Records from a data source
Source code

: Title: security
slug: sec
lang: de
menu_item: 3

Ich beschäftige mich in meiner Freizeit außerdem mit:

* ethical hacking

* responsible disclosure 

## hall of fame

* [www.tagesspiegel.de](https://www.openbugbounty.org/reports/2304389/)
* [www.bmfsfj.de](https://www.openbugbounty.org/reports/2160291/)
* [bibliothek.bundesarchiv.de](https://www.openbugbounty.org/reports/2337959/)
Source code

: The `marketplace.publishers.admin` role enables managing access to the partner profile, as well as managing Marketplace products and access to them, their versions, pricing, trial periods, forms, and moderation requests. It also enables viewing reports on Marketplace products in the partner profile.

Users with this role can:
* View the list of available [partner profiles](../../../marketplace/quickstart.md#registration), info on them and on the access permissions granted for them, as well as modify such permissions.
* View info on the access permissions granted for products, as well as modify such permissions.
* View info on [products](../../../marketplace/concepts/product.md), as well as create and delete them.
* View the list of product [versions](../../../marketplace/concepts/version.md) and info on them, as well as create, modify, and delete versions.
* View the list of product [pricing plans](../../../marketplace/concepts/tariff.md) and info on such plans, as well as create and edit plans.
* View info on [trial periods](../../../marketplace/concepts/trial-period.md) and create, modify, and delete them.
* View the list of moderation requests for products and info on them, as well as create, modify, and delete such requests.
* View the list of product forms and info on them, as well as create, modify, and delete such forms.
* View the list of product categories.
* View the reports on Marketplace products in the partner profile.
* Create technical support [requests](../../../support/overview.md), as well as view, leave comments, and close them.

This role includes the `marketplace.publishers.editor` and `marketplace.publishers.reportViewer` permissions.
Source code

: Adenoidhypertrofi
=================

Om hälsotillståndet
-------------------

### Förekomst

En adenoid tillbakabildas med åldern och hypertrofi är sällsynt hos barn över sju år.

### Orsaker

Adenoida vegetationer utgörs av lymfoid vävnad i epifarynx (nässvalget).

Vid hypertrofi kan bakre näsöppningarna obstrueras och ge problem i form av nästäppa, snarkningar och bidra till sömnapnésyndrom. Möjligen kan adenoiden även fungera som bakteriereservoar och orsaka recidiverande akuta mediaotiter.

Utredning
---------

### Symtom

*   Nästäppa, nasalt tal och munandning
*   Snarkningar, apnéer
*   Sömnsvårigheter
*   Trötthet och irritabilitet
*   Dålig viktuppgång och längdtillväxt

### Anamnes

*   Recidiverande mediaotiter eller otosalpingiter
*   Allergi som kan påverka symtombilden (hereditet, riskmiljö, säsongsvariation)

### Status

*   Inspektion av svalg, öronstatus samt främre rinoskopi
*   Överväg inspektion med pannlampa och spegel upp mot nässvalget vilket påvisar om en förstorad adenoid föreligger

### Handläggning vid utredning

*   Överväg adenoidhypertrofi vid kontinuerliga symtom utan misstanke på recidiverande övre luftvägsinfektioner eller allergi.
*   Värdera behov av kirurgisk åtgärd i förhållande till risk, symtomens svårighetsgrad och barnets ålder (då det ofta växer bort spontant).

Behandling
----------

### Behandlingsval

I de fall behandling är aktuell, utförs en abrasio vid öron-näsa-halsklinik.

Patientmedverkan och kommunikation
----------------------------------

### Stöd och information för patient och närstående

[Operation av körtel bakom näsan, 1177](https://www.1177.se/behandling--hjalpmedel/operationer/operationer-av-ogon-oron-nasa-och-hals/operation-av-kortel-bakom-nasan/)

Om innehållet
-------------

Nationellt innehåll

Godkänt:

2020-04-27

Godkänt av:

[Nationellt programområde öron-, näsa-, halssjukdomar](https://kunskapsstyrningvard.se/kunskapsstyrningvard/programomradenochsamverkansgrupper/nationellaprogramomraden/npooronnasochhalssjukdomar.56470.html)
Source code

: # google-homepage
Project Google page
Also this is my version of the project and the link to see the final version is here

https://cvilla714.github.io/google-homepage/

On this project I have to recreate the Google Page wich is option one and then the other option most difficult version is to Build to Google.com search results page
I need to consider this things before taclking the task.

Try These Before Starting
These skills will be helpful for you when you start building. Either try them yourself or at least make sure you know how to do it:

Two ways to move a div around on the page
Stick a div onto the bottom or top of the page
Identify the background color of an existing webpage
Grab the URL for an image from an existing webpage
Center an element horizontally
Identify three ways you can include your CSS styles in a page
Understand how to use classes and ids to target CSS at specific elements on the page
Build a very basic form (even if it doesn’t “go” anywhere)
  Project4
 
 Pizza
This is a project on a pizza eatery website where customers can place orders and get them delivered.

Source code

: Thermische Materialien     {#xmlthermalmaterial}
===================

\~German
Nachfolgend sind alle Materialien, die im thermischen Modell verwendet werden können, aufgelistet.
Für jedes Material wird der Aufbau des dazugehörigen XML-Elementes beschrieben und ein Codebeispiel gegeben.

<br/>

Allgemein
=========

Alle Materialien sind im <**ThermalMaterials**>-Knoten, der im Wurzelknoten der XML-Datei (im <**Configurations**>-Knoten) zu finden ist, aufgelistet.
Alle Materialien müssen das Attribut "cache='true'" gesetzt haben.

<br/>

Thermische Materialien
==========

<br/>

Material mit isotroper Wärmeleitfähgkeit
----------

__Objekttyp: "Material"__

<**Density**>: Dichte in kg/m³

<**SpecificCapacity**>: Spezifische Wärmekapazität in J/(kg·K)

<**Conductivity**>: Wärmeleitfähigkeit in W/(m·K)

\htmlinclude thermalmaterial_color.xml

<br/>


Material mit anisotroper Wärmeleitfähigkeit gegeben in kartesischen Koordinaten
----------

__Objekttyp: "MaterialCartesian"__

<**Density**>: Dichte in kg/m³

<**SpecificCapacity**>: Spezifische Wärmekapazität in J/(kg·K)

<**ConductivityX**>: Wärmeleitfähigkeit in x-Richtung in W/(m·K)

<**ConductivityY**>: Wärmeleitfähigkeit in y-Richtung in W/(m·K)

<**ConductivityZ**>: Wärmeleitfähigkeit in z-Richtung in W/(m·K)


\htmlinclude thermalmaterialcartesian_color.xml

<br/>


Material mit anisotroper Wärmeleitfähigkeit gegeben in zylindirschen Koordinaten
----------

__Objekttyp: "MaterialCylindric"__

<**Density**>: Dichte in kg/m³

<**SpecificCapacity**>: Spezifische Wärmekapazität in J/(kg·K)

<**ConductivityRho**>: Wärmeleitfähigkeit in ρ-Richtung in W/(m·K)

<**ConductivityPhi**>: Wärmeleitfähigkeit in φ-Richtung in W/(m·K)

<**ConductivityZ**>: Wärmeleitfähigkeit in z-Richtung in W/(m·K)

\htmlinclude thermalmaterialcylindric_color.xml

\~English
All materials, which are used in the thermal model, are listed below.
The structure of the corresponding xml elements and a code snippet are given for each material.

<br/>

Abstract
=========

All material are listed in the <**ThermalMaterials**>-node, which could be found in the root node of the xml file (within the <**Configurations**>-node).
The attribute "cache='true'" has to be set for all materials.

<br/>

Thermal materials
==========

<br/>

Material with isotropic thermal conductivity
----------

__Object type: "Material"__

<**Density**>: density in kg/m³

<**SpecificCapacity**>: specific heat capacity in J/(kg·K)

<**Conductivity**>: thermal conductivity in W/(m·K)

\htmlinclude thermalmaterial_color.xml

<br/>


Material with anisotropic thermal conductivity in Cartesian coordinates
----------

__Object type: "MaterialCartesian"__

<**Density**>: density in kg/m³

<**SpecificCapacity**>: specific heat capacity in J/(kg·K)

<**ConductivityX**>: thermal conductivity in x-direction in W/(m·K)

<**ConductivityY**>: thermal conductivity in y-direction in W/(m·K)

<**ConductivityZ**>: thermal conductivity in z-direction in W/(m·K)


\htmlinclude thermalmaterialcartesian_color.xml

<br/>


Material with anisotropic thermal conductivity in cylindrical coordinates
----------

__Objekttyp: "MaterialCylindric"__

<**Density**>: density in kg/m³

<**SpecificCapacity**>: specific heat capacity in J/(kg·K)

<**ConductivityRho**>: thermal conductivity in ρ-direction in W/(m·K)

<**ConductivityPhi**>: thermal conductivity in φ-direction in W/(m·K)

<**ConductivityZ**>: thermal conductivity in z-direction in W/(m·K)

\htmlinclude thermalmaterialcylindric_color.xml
* * *
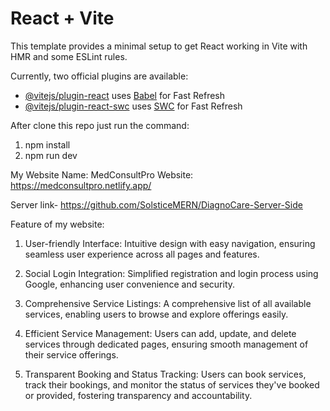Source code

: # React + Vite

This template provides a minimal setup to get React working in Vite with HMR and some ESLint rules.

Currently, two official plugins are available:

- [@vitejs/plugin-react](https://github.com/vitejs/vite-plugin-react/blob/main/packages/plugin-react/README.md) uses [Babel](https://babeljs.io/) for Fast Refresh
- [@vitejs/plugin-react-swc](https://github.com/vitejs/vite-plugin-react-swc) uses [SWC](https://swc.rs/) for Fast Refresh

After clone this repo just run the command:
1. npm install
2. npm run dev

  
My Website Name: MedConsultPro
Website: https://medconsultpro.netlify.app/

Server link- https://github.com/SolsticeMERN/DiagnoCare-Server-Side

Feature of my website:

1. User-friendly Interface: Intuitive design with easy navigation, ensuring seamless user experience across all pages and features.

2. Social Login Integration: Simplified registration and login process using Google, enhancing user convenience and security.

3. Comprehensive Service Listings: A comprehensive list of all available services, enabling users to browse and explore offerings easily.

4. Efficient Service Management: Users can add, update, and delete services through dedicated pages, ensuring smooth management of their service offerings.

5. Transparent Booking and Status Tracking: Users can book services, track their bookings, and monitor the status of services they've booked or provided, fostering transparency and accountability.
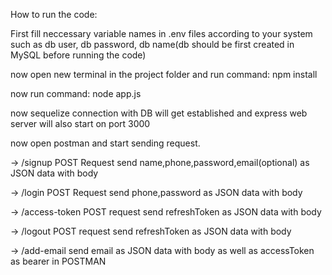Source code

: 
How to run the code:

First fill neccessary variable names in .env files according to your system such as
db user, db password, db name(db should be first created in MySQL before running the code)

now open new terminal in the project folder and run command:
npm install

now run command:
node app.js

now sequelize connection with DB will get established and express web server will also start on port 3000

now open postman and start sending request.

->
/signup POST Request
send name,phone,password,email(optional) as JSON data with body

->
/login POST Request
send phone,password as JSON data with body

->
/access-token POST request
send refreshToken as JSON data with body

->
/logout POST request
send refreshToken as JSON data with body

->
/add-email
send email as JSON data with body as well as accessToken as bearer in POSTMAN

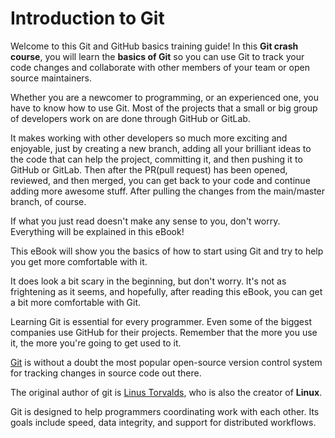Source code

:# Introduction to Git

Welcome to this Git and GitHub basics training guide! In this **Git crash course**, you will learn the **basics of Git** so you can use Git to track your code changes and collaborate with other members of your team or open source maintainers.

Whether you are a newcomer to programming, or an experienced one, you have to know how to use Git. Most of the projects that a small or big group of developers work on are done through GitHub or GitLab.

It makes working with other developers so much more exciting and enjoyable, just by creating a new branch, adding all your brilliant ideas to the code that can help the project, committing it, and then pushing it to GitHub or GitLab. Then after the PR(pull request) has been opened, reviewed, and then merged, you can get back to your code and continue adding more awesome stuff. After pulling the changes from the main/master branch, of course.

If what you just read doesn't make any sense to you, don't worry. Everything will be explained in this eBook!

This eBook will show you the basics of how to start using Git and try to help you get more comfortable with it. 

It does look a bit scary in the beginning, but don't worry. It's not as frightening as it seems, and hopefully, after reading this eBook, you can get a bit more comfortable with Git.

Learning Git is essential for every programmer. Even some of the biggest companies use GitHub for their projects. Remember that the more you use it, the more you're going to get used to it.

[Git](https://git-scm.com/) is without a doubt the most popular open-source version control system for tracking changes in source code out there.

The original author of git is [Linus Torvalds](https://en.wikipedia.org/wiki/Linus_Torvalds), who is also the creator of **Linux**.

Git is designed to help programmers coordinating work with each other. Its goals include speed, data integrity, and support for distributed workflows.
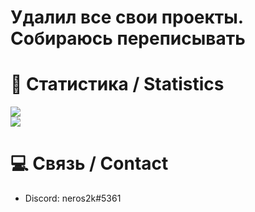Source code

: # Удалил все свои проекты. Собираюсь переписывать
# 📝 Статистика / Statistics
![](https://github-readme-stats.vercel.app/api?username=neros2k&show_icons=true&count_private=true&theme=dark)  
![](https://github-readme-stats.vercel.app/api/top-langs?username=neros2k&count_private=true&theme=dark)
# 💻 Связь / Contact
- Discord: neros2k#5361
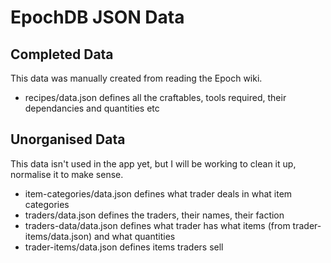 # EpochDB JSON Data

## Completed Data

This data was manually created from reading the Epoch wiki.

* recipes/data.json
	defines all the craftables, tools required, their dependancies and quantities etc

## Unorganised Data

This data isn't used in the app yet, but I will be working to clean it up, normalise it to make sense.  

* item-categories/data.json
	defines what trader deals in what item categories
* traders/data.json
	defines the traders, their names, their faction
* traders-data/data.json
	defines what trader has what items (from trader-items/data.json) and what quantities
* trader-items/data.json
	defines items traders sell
* * *
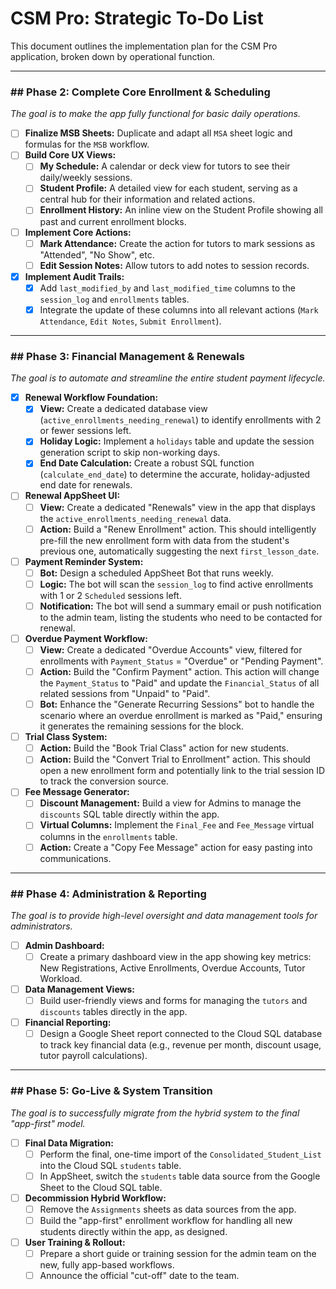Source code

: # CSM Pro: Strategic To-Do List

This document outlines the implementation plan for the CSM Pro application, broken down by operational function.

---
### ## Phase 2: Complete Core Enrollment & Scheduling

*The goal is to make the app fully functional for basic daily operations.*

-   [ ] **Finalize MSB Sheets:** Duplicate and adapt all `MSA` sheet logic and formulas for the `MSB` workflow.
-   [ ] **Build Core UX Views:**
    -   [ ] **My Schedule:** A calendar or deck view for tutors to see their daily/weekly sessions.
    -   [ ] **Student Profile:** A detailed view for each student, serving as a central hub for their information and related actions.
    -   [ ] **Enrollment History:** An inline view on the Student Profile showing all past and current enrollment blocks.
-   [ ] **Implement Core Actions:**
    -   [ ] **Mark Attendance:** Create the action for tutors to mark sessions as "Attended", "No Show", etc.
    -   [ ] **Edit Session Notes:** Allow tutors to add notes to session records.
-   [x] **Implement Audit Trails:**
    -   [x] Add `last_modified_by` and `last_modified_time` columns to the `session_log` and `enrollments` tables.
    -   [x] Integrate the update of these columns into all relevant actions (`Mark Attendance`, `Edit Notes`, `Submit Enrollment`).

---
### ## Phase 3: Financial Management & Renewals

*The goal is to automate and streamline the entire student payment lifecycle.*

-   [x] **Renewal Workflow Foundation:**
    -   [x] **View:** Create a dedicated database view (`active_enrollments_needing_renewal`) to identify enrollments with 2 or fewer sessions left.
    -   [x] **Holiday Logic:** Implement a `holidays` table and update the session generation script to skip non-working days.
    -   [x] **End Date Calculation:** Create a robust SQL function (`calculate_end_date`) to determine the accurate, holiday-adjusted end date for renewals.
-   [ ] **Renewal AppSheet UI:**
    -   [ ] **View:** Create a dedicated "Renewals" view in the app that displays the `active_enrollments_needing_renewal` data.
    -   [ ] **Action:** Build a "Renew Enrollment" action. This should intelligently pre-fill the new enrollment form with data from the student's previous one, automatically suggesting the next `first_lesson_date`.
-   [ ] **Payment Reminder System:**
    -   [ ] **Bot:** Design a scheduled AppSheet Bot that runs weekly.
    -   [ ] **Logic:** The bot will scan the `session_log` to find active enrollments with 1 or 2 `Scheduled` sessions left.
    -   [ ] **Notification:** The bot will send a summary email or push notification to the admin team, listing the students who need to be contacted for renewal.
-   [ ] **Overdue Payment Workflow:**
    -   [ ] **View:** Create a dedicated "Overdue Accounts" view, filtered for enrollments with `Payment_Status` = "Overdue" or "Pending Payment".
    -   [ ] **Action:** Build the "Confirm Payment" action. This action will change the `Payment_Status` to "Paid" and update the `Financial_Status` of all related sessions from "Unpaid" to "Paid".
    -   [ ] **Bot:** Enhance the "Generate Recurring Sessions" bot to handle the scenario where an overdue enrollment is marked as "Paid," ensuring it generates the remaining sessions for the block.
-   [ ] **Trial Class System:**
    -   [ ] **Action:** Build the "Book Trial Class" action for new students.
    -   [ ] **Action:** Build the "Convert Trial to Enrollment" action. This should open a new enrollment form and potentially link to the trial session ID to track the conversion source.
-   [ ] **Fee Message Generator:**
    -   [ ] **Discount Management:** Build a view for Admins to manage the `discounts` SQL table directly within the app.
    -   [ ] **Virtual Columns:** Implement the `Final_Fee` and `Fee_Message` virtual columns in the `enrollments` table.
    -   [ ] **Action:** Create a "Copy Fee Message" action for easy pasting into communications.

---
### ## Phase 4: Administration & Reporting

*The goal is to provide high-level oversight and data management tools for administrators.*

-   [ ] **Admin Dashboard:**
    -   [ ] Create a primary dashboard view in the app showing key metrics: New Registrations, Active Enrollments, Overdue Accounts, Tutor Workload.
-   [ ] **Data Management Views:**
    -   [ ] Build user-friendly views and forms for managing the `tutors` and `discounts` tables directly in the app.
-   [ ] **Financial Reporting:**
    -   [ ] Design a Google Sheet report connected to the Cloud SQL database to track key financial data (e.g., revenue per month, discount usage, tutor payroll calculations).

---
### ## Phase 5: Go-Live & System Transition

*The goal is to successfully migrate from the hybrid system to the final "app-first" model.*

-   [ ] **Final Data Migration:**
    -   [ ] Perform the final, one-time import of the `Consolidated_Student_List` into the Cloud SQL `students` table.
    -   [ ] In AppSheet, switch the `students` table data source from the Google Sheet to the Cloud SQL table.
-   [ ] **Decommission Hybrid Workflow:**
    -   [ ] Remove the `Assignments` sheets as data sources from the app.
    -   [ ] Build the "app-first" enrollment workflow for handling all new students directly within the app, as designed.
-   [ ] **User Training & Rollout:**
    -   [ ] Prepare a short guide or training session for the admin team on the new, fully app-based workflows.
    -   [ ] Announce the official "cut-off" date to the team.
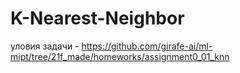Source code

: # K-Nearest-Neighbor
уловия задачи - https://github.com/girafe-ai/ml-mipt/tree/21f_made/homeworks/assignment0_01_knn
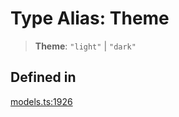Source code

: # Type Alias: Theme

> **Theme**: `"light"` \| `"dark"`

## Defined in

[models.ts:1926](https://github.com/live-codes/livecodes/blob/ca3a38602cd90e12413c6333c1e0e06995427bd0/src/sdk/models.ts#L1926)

> **Task instructions**: Within the data above, the lines from the one with "This document outlines" to the one with "Core UX Views:**" must be repeated exactly; no other line belongs in the answer.

> **Solution to the exercise**:
This document outlines the implementation plan for the CSM Pro application, broken down by operational function.

---
### ## Phase 2: Complete Core Enrollment & Scheduling

*The goal is to make the app fully functional for basic daily operations.*

-   [ ] **Finalize MSB Sheets:** Duplicate and adapt all `MSA` sheet logic and formulas for the `MSB` workflow.
-   [ ] **Build Core UX Views:**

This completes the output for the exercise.